The worst configuration I found was a body link with no follow-up comment-link. Those posts collapsed to a median of 16 likes, less than half of every other group. If you publish with a body link and walk away, you have effectively chosen the lowest-engagement option available.

A single image lifts engagement by 40 percent

On LinkedIn, attaching an image moved the median from 35 likes to 49 across 602 posts. The effect held inside individual brands too. Climeworks posts went from a median of 55 likes without an image to 175 with one. Carbonfuture jumped from 57 to 78. Carbon Removal Partners went from 30 to 46.

The image does not need to be sophisticated. Project photos, facility shots, charts pulled from the cited study, and team pictures at conferences all worked. The thing that did not work was generic stock photography. A picture of people staring at a laptop adds nothing the audience cannot already imagine.

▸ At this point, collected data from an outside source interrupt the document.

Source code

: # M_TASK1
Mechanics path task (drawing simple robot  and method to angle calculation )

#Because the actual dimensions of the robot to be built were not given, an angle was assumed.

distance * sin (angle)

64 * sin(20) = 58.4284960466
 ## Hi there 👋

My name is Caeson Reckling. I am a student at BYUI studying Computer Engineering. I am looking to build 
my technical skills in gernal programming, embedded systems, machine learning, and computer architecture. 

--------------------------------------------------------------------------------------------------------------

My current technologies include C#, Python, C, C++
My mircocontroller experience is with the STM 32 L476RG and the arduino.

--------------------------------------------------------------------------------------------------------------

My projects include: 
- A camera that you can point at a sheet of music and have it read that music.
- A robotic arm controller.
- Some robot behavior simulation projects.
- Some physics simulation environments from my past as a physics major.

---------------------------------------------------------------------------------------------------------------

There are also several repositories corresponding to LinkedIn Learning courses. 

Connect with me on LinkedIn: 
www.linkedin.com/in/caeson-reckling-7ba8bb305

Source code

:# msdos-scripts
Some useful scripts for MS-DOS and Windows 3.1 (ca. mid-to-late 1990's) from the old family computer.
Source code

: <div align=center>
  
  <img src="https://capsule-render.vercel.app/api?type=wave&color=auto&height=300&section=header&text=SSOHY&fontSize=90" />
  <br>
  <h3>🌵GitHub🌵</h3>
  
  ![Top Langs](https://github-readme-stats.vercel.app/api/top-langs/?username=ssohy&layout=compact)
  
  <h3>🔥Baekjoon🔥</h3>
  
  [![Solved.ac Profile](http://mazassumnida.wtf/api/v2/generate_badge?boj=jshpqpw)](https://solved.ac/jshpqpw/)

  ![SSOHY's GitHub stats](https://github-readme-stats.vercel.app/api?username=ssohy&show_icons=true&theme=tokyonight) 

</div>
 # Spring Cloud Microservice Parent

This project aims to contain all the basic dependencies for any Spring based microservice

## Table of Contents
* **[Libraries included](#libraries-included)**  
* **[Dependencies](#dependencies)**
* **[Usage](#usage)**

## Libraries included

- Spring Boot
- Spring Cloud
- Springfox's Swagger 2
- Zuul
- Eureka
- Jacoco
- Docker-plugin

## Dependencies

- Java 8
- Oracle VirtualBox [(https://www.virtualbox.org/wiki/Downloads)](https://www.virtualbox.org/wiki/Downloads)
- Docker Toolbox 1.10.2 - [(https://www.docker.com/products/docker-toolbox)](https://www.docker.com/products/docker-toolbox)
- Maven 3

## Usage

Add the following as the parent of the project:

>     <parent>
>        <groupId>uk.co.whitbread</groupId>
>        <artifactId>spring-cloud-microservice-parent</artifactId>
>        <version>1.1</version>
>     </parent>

Combine this with the link rule, and the strongest single combination I measured on LinkedIn is image plus no body URL plus link in the first comment. The cohort of posts matching those three conditions sat at a median of 63 likes, roughly four times the worst combination.

Hashtags are dead, declarative openings are alive

Across the Tier-A LinkedIn pages (Frontier, Heirloom, Isometric, Cascade) the hashtag count is consistently zero. The companies that do use hashtags, like Mati Carbon on her less successful posts, see lower engagement on the hashtagged versions than on their cleaner counterparts. Hashtags do not help in this community. They appear to actively hurt by signaling marketing intent.

The opening rule is even more counterintuitive. Generic social-media advice tells you to start with a question or a provocative hook to “earn the click.” Across 617 high-engagement posts I checked, 85 percent opened with a flat declarative statement. Not a question, not a stat in isolation, not an all-caps tag. The audience in this community does not need to be tricked into reading. They need to trust that what follows is substantive. A flat opening like “Frontier buyers signed a $41M offtake with Reverion” outperforms anything that smells like marketing engineering.

The other reliable pattern in the opening is a specific number in the first fifty characters. Dollar amounts, tonnage, percentages, dates. A number gives the reader an anchor before the post asks for any abstract thinking.

Threads work, but only for certain voices

On X and Bluesky the question of whether to write a thread or a single post with a link does not have a universal answer. On X the medians for thread-starters and singles-with-link were identical at 56 likes. On Bluesky threads outperformed singles by 29 percent, with a much longer right tail.

But the more interesting finding is at the voice level. Hannah Ritchie’s threads on X land at a median of 429 likes against 132 for her single posts, a three-times lift for the thread format. Simon Evans, who runs the Carbon Brief Bluesky account, sees an even bigger gap: 604 likes per thread starter against 27 for singles. Stefan Rahmstorf on Bluesky shows the same pattern.

The voices that lose with threads are the news-reactors. Damian Carrington at The Guardian gets 2.5 times more engagement on single posts than on threads. Johan Rockström does too on X.

The rule that emerges is simple: if your post is a walkthrough, a multi-step argument, or a data unpacking, the thread format earns its space. If your post is a single news fact or a source amplification, a single post with a link is the better instrument.

What I am going to change

Starting now, I am moving every link out of the post body and into the first comment on LinkedIn. Every post that can take an image will take one. The hashtags come off everywhere. I write the first sentence as a flat declarative with a specific number. And when I have a study to unpack, I will write it as a thread on Bluesky and X instead of a single post with a link.

The decoration I was using on routine posts costs engagement. The substance I was already writing earns it. The signal could not be cleaner.

If you run a CDR organisation’s social accounts, run the same checks on your own posts. The methodology is simple and the results are easy to act on. If anything in your own data contradicts mine, I would like to hear about it.